At the same time, there's been acknowledgment that the forms of illness encountered in reality don't really map on well to diagnostic categories. So rather than major depression and generalized anxiety disorder, it's more like there are levels of general distress, and specific problems with low positive emotion, or high negative emotion, or arousal. This has contributed to things like the NIH RDoC initiative.

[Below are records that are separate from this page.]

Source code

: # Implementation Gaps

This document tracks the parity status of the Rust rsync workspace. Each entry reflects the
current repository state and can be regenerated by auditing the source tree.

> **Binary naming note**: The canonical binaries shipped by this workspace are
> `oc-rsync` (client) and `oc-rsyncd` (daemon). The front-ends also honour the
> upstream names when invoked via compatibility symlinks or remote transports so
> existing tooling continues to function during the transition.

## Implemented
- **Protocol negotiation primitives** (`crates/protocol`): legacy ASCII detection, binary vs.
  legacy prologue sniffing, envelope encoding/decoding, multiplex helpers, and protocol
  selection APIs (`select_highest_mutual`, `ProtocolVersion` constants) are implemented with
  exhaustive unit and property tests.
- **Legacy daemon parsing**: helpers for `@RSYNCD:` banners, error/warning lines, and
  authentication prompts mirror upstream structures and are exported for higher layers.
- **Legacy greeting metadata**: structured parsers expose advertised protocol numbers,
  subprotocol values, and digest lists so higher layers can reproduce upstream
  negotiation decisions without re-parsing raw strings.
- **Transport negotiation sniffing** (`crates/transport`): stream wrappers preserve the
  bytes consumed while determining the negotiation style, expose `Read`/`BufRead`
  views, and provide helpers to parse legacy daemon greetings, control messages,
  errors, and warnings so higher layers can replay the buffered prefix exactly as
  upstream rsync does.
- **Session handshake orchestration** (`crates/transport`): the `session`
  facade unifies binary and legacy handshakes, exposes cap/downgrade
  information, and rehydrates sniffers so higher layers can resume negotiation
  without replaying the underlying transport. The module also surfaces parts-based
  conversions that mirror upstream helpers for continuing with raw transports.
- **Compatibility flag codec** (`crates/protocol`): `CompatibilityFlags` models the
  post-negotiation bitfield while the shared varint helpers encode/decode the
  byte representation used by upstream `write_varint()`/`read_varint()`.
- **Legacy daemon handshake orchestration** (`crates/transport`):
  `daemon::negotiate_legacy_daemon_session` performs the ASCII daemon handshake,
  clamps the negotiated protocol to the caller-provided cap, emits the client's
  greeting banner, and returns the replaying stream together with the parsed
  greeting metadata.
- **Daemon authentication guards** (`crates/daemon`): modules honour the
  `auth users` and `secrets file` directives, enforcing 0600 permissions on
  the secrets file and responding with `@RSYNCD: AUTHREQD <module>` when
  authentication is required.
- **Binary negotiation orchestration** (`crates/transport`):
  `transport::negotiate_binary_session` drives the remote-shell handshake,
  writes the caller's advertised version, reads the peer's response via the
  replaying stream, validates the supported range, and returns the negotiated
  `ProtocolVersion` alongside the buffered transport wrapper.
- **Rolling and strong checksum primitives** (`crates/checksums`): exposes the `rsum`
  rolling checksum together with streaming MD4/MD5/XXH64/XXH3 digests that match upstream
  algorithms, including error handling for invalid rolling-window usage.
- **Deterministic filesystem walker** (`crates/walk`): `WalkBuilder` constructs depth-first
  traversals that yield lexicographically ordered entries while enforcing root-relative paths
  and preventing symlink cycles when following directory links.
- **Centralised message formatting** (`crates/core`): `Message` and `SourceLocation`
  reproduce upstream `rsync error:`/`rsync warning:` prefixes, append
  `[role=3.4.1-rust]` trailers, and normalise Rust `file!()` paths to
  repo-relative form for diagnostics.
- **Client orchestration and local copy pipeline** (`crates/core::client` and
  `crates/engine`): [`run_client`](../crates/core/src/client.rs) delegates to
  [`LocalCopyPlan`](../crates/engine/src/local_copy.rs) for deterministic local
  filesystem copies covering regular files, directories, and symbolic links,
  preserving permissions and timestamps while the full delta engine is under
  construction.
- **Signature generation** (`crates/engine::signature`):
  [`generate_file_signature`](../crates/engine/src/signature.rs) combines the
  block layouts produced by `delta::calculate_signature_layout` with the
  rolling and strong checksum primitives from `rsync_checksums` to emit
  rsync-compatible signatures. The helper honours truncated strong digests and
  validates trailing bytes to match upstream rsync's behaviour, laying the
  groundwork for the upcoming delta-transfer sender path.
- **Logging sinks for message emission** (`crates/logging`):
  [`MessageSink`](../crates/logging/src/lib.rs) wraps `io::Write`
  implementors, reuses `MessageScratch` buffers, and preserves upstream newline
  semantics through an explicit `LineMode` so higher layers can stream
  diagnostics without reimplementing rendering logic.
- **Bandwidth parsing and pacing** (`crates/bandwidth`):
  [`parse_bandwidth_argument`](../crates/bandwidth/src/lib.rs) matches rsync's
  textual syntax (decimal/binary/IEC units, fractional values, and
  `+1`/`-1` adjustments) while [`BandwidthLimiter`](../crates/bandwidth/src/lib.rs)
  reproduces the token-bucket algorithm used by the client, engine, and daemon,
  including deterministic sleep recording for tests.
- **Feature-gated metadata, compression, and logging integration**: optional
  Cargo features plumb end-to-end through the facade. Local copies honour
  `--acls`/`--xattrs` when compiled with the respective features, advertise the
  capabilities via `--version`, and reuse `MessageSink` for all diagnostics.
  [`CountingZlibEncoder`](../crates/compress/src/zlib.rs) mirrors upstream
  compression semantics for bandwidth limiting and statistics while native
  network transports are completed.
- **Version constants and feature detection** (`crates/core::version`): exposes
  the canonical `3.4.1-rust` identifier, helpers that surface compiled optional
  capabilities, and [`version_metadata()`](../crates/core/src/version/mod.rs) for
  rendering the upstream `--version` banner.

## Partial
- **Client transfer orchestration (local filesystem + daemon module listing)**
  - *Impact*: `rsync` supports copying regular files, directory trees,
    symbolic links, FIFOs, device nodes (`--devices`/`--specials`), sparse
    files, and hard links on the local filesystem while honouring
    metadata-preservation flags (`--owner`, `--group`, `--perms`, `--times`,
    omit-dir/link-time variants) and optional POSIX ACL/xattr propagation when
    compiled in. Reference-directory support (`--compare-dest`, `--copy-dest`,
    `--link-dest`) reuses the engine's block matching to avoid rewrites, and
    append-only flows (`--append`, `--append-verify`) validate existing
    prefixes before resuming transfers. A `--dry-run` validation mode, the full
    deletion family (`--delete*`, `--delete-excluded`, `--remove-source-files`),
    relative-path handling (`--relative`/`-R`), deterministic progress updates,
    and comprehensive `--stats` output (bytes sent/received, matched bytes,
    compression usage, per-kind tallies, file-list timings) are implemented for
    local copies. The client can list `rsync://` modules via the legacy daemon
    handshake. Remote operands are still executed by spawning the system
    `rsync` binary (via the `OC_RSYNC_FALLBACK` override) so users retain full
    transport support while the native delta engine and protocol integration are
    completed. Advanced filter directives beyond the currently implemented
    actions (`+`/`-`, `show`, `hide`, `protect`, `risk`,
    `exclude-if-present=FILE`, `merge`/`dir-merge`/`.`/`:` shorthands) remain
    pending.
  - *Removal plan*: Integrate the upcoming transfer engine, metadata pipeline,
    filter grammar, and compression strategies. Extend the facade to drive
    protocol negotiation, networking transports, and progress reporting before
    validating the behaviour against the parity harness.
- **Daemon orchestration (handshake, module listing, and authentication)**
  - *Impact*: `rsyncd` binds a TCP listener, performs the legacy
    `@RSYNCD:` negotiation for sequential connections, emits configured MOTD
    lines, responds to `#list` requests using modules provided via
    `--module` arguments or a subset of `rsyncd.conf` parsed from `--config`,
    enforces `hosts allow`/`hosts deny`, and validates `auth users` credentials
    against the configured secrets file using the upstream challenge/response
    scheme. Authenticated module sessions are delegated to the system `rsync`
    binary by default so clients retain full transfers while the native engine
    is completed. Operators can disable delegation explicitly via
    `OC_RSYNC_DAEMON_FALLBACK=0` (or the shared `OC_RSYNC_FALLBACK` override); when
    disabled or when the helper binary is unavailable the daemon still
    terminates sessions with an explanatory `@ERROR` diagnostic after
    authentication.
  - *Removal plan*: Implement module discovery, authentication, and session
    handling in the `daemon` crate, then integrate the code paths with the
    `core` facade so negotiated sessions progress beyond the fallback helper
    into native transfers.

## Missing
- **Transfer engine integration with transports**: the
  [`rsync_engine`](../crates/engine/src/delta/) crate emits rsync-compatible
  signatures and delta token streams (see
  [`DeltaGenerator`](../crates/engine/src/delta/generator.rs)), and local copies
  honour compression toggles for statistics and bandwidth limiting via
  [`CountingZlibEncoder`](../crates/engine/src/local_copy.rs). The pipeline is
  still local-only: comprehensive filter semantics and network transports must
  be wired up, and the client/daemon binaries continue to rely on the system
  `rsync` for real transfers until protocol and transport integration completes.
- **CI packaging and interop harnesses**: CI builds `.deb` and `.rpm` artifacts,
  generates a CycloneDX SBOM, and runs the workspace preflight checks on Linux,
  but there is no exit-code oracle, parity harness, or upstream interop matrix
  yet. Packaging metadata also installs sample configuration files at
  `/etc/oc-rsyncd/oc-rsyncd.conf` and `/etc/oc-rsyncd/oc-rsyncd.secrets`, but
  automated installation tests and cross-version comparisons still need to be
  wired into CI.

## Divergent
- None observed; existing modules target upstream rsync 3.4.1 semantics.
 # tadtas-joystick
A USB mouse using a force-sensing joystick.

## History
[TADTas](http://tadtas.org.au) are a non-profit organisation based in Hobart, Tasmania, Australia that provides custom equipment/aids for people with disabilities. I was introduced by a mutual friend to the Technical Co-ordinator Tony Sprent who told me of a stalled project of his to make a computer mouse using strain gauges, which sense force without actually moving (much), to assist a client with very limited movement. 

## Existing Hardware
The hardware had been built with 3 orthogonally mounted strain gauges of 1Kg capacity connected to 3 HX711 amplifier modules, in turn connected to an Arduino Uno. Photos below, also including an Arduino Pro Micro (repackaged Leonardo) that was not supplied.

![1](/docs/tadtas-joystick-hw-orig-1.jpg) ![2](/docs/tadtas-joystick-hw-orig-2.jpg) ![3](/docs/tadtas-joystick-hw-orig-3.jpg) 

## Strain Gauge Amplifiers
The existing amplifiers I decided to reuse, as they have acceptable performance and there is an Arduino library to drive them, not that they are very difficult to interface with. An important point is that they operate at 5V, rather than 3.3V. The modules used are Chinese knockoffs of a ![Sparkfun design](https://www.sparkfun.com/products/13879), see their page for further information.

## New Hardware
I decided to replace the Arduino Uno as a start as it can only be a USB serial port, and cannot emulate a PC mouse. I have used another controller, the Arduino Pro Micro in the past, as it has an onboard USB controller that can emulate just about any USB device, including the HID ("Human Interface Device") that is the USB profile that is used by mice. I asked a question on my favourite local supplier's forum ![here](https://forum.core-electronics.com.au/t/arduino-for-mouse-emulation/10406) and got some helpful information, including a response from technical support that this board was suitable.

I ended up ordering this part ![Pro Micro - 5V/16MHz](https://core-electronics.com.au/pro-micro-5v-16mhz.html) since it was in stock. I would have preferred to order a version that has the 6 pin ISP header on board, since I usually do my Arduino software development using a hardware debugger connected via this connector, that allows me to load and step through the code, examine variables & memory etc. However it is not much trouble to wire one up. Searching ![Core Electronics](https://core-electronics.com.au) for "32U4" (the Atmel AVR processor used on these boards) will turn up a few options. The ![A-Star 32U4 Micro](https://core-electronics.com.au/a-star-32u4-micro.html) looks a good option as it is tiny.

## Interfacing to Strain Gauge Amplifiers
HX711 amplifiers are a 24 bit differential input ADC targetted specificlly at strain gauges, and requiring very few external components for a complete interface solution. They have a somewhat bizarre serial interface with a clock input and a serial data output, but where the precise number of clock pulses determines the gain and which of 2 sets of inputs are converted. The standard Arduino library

These two things have sort of combined to lead to a lot of questions about what antidepressants are actually doing, in terms of how it's affecting dimensions of mood and other areas of functioning, thought of in a more detailed way. So in this study rather than targeting a specific diagnostic population, they did a randomized controlled trial of a heterogeneous group of patients, and then assessed antidepressant effects on distress and well-being in a more detailed, comprehensive way than the typical diagnostic assessment.
The results aren't really surprising but are interesting to think about in the context of these issues. For instance, it's not surprising that antidepressant effects might manifest in well-being or anxiety measures, because general anxiety and depression measures can be correlated as high as .8 or .9, and well-being, while less correlated, still tends to tag along. From a replicability standpoint it raises some interesting issues because there's sort of a "fishing expedition" given all the measures, even though things were preregistered, which is worth some discussion, but the effects are all in the anticipated direction even if not significant, raising the question of whether or not p-values really are the most important thing in general.
Overall the study is one piece, but it fits together with a more general body of evidence suggesting that antidepressants are really fuzzy in their effects, and might better be thought of as "antidistress" agents, or as having a general calming effect. Not mind-blowing, but does contradict the way the meds are typically portrayed in public discussion.